Questions like these can be difficult to answer because honest answers might prove to be painful as we quietly hope that no one is really supposed to enjoy praying.
The reality is that prayer is a treasure of the Christian life, but like many treasures, it often isn’t sought after because the path leading to it is too difficult.
Fortunately, prayer is worth the effort. And E. M. Bounds is ready to urge us toward a deeper life of prayer.
Bounds’ book is largely focused on prayer and the pastorate. He argues throughout that great preachers must be men great in prayer, sternly warning against pastors who preach without a desperate reliance upon God. He calls these dead sermon, preached by dead men. Without God’s strength, the pastor can do nothing for the Kingdom of God, and without prayer, the preacher will not find God’s strength.
A great point of conviction between Bounds and myself is his insistence upon spending much time in prayer. Of course, he emphasizes that time spent in prayer is not a direct indicator of the prayer’s value. Short prayers are often required and are just as pleasing to God. However, if we truly treasure being made children of God in Christ, why would we not long to spend much time with our Father in prayer? Bounds concludes that if our faith does not cause us to desire prayer, “then our faith is of a feeble and surface type.”
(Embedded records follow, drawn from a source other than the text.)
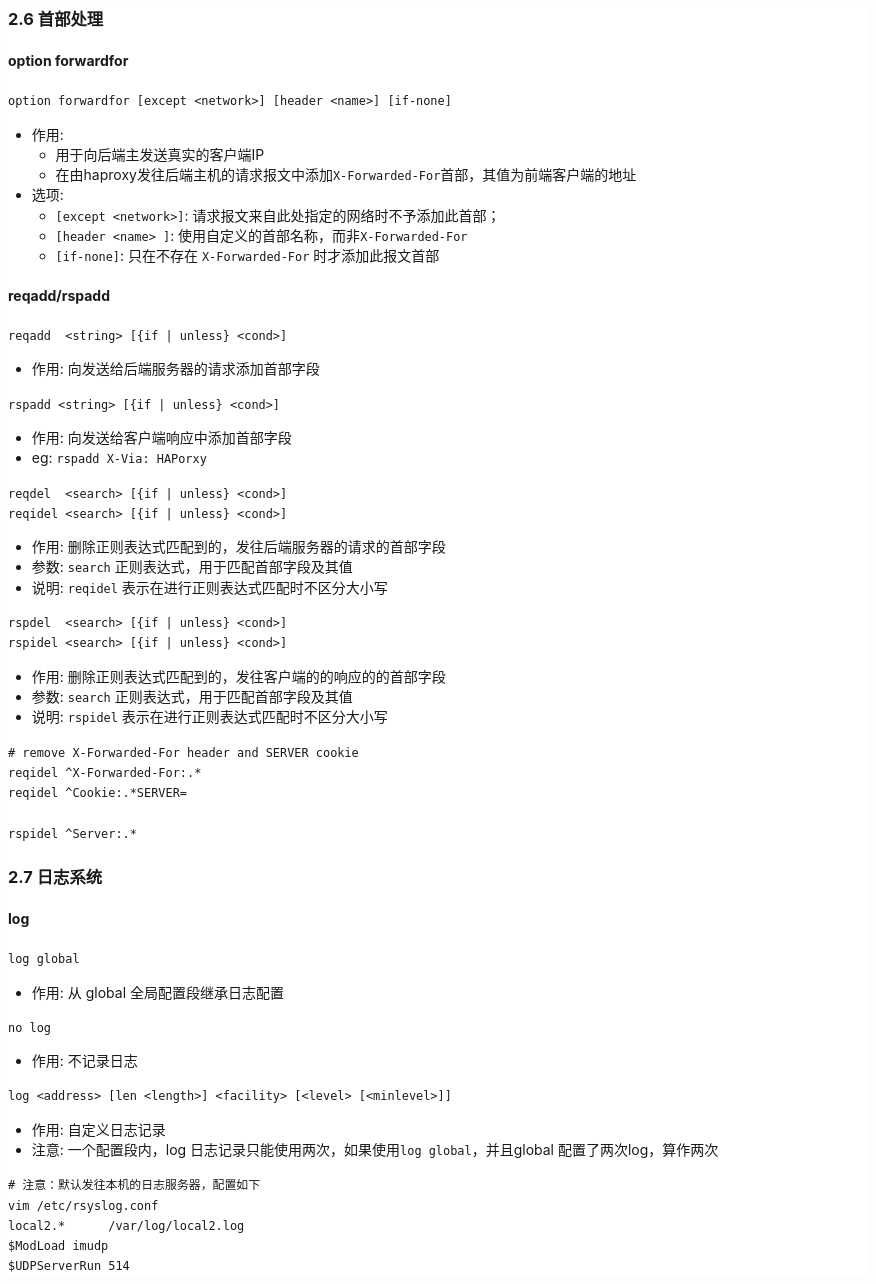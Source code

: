 ### 2.6 首部处理
#### option forwardfor
`option forwardfor [except <network>] [header <name>] [if-none]`
- 作用:
  - 用于向后端主发送真实的客户端IP
  - 在由haproxy发往后端主机的请求报文中添加`X-Forwarded-For`首部，其值为前端客户端的地址
- 选项:
  - `[except <network>]`: 请求报文来自此处指定的网络时不予添加此首部；
  - `[header <name> ]`: 使用自定义的首部名称，而非`X-Forwarded-For`
  - `[if-none]`: 只在不存在 `X-Forwarded-For` 时才添加此报文首部

#### reqadd/rspadd
`reqadd  <string> [{if | unless} <cond>]`
- 作用: 向发送给后端服务器的请求添加首部字段

`rspadd <string> [{if | unless} <cond>]`
- 作用: 向发送给客户端响应中添加首部字段
- eg: `rspadd X-Via: HAPorxy`

`reqdel  <search> [{if | unless} <cond>]`    
`reqidel <search> [{if | unless} <cond>]`
- 作用: 删除正则表达式匹配到的，发往后端服务器的请求的首部字段
- 参数: `search` 正则表达式，用于匹配首部字段及其值
- 说明: `reqidel` 表示在进行正则表达式匹配时不区分大小写

`rspdel  <search> [{if | unless} <cond>]`   
`rspidel <search> [{if | unless} <cond>]`
- 作用: 删除正则表达式匹配到的，发往客户端的的响应的的首部字段
- 参数: `search` 正则表达式，用于匹配首部字段及其值
- 说明: `rspidel` 表示在进行正则表达式匹配时不区分大小写

```
# remove X-Forwarded-For header and SERVER cookie
reqidel ^X-Forwarded-For:.*
reqidel ^Cookie:.*SERVER=

rspidel ^Server:.*
```

### 2.7 日志系统
#### log
`log global`  
- 作用: 从 global 全局配置段继承日志配置

`no log`
- 作用: 不记录日志

`log <address> [len <length>] <facility> [<level> [<minlevel>]]`
- 作用: 自定义日志记录
- 注意: 一个配置段内，log 日志记录只能使用两次，如果使用`log global`，并且global 配置了两次log，算作两次

```
# 注意：默认发往本机的日志服务器，配置如下
vim /etc/rsyslog.conf
local2.*      /var/log/local2.log
$ModLoad imudp
$UDPServerRun 514
```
If I could summarize Bounds’ ultimate goal with this book, I would suggest that it is to stir up our desires and affections for being alone with God in prayer.
The Church is looking for better methods; God is looking for better men.
The preaching man is to be a praying man. Prayer is the preacher’s mightiest weapon. An almighty force in itself, it gives life and force to all. The real sermon is made in the closet. The man—God’s man—is made in the closet. His life and his profoundest convictions were born in his secret communion with God. The burdened and tearful agony of his spirit, his weightiest and sweetest messages were got when alone with God. Prayer makes the man; prayer makes the preacher; prayer makes the pastor.
We have emphasized sermon-preparation until we have lost sight of the important thing to be prepared—the heart. A prepared heart is much better than a prepared sermon. A prepared heart will make a prepared sermon.
Who should read it?
As stated in the summary, pastors appear to be the target audience for this book, and he certainly succeeds on that front. Power Through Prayer has become my first recommended reading for anyone who feels called by God to the pastorate.
But it is not a book for pastors alone. All followers of Christ are called to be faithful men and women of prayer, and the final few chapters, in particular, dive into the importance of churches being composed of prayerful people.
Why should I read it?
Too many Christians think far too little about prayer. We give a few minutes to it in the morning, before bed, and before most meals. Bounds notes, “We are not a generation of praying saints. Non-praying saints are a beggarly gang of saints who have neither the ardor nor the beauty nor the power of saints.” This is because if we are failing to see the beauty of prayer, we fail to see the beauty of God. Prayer is a marvelous privilege that was bought for us by Christ’s death and resurrection. By His atoning blood, we are able to come near to God, who spoke galaxies into existence and created quantum mechanics, calling Him our Father. We should not pray out of obligation; rather, we ought to long for prayer out of our heart’s well of thanksgiving.
There are certainly better books worth reading on the mechanics or theology of prayer. But I have found no book greater than Power Through Prayer for passionately pleading for our hearts to desire being with our Father in prayer.